*** Data records ***

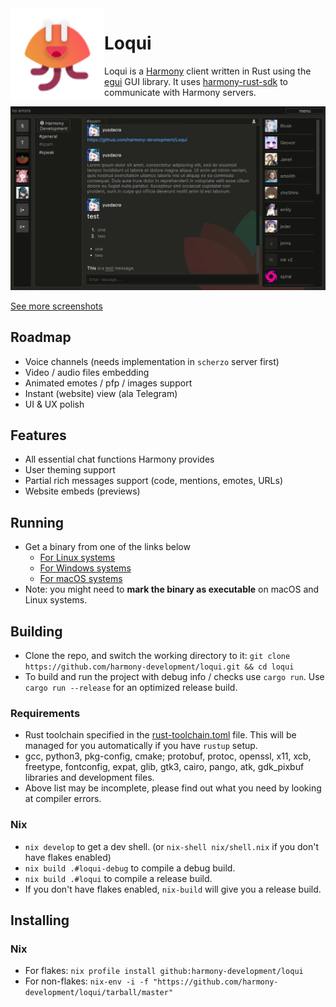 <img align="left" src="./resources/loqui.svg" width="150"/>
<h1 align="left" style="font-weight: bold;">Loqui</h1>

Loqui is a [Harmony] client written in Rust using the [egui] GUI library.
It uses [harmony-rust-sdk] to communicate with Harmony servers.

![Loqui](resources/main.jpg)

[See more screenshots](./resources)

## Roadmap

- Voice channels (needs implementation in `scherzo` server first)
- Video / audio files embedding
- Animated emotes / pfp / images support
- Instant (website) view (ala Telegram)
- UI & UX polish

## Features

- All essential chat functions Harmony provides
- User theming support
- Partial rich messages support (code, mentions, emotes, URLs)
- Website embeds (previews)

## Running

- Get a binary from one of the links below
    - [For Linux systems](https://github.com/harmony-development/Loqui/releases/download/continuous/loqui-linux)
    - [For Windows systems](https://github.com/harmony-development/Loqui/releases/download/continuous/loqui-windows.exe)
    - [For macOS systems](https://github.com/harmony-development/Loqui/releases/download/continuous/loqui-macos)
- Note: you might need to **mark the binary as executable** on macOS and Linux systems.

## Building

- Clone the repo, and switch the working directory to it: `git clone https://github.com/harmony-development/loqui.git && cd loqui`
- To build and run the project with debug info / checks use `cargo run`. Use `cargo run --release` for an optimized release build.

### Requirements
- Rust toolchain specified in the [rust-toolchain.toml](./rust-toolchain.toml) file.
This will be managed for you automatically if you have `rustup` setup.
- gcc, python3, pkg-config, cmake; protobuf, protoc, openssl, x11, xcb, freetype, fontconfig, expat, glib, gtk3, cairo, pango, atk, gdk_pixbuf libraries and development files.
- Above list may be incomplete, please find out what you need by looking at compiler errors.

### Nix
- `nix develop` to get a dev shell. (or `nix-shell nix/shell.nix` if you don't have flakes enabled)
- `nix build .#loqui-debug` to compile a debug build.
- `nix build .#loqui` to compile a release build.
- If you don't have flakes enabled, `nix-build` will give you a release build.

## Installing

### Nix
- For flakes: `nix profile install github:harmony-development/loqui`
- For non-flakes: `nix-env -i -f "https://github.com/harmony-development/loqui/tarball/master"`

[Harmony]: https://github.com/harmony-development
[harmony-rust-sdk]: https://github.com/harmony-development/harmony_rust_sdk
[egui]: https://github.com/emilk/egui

*** End of Data records ***
*** Data records ***

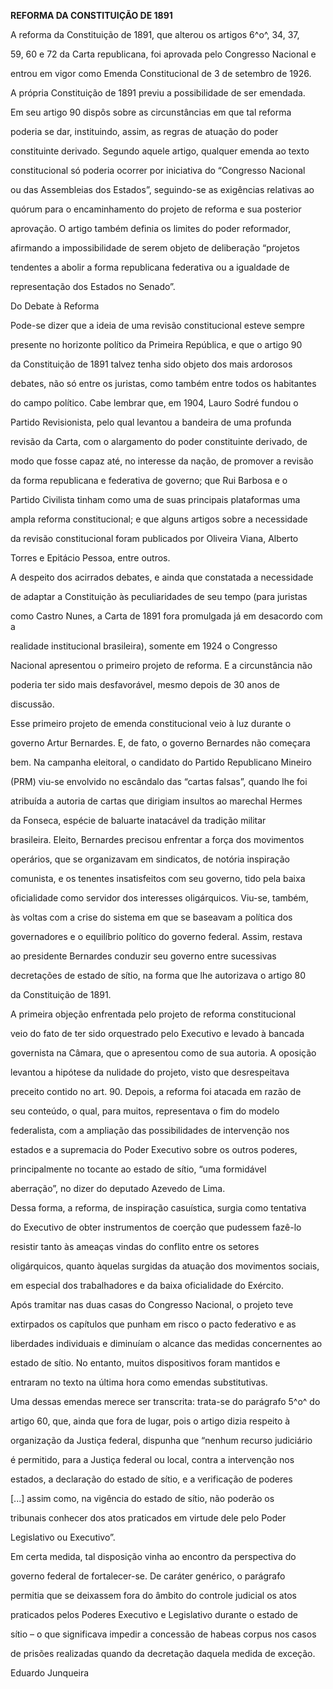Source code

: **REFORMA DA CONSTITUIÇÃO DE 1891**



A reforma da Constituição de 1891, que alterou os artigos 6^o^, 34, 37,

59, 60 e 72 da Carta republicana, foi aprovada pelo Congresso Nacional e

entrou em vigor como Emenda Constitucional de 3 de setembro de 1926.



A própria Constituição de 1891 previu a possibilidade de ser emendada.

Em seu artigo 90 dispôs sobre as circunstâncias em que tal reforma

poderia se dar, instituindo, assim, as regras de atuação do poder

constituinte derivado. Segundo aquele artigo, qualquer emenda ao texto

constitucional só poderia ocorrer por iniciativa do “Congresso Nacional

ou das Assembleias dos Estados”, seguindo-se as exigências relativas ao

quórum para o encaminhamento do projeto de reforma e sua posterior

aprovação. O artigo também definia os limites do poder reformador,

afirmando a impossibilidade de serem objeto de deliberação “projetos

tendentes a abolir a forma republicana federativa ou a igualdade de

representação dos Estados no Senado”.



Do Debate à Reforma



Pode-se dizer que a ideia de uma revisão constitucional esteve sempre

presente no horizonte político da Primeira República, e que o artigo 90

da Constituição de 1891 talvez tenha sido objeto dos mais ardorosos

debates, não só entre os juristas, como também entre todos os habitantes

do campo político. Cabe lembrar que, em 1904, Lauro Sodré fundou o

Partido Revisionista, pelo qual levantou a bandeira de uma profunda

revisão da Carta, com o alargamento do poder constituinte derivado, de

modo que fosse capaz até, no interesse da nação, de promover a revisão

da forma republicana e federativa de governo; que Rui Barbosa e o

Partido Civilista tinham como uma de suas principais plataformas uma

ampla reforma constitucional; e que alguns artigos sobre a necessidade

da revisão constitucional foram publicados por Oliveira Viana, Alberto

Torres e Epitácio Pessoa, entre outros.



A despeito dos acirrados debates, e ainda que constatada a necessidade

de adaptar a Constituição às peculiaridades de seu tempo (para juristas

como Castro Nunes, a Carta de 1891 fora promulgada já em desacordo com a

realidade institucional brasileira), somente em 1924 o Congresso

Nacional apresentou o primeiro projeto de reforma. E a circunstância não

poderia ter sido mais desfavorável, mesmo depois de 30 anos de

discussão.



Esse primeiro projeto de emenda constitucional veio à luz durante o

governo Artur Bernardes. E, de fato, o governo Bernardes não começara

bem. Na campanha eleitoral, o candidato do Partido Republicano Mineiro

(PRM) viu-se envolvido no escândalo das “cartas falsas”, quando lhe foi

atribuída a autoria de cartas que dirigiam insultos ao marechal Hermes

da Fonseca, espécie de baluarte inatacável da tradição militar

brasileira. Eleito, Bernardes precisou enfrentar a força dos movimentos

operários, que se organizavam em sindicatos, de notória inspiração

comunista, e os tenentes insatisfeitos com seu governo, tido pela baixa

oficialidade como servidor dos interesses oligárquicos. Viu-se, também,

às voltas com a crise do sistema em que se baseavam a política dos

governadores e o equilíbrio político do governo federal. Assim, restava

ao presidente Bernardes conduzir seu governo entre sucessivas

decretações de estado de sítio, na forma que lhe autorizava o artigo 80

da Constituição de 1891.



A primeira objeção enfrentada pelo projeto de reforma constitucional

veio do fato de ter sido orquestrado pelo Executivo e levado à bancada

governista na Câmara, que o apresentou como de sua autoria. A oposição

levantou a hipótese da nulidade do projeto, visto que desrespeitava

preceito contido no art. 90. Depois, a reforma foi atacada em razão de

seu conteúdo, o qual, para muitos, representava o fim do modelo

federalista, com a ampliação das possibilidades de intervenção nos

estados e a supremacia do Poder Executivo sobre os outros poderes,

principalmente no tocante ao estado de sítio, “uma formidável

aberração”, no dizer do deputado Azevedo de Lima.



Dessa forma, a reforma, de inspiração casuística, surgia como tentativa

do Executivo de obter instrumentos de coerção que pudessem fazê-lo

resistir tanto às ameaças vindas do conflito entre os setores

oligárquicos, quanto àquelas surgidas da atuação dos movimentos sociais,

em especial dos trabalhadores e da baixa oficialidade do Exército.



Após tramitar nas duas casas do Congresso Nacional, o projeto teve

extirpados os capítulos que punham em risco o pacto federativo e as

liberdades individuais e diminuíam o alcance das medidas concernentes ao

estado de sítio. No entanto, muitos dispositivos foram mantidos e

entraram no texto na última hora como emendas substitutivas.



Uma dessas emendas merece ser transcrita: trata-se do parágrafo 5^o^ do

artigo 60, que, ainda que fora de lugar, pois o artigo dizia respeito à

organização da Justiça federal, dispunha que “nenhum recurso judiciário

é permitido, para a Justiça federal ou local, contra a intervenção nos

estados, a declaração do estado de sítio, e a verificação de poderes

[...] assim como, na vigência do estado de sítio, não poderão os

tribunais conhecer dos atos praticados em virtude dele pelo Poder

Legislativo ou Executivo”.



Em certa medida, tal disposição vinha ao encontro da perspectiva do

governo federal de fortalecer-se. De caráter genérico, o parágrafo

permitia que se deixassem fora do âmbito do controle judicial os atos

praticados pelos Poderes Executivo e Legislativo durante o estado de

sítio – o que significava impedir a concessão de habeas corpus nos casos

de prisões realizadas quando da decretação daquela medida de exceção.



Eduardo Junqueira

*** End of Data records ***
*** Data records ***

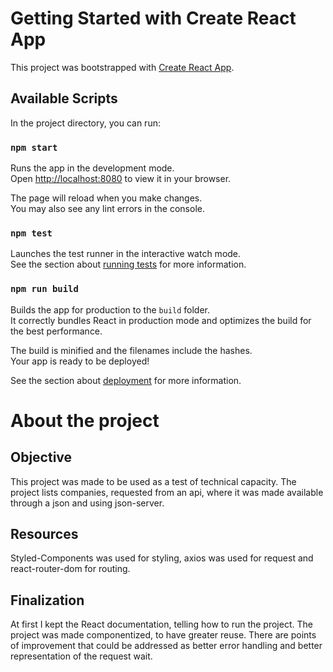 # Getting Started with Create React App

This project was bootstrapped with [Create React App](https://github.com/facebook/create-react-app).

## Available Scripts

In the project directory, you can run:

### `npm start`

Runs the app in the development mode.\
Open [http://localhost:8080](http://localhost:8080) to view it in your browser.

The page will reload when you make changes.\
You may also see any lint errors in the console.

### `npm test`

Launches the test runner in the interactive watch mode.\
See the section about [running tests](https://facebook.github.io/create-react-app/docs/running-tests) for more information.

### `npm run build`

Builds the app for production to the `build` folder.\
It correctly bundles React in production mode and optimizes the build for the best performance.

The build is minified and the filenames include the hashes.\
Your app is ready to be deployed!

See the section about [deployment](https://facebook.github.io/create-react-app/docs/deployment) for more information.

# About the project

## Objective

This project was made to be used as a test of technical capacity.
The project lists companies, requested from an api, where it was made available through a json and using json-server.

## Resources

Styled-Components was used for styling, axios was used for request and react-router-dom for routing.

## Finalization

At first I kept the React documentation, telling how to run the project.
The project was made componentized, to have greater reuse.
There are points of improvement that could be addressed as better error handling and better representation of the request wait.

*** End of Data records ***

What the exercise asks:
Only one stretch of the records above is wanted: the lines between the one holding "organização da Justiça" and the one holding "Eduardo Junqueira", inclusive, reproduced exactly.

Result:
organização da Justiça federal, dispunha que “nenhum recurso judiciário

é permitido, para a Justiça federal ou local, contra a intervenção nos

estados, a declaração do estado de sítio, e a verificação de poderes

[...] assim como, na vigência do estado de sítio, não poderão os

tribunais conhecer dos atos praticados em virtude dele pelo Poder

Legislativo ou Executivo”.



Em certa medida, tal disposição vinha ao encontro da perspectiva do

governo federal de fortalecer-se. De caráter genérico, o parágrafo

permitia que se deixassem fora do âmbito do controle judicial os atos

praticados pelos Poderes Executivo e Legislativo durante o estado de

sítio – o que significava impedir a concessão de habeas corpus nos casos

de prisões realizadas quando da decretação daquela medida de exceção.



Eduardo Junqueira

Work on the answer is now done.